(Excerpts from a dataset)
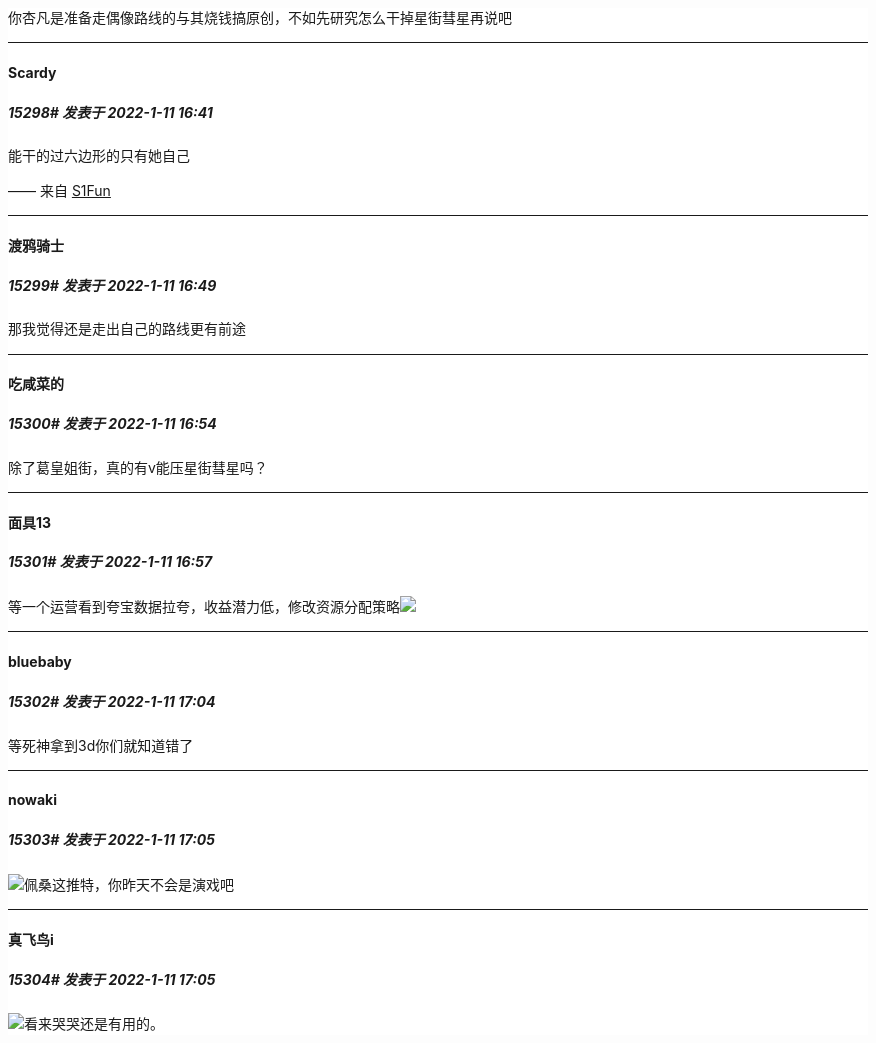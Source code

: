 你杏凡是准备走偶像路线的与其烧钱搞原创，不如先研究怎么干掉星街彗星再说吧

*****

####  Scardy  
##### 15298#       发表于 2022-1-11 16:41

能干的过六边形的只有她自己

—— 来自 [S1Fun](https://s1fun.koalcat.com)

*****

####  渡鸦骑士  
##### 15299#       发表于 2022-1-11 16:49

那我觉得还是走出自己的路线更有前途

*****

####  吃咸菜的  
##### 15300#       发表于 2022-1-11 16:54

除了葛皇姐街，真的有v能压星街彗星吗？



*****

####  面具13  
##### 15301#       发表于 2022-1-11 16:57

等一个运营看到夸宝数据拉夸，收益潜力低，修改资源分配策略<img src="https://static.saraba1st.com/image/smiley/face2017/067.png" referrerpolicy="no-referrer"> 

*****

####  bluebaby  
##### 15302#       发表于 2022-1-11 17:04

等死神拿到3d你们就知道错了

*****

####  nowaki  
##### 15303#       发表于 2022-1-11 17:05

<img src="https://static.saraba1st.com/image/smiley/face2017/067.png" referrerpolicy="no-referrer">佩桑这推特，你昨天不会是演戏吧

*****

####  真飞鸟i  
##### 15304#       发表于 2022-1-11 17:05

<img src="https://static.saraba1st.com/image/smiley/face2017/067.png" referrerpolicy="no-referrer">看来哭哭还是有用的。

- [Work instruction]
Go over the records above and tally the lines with the word "static" in them. Give the number alone.

- [Output of the task]
3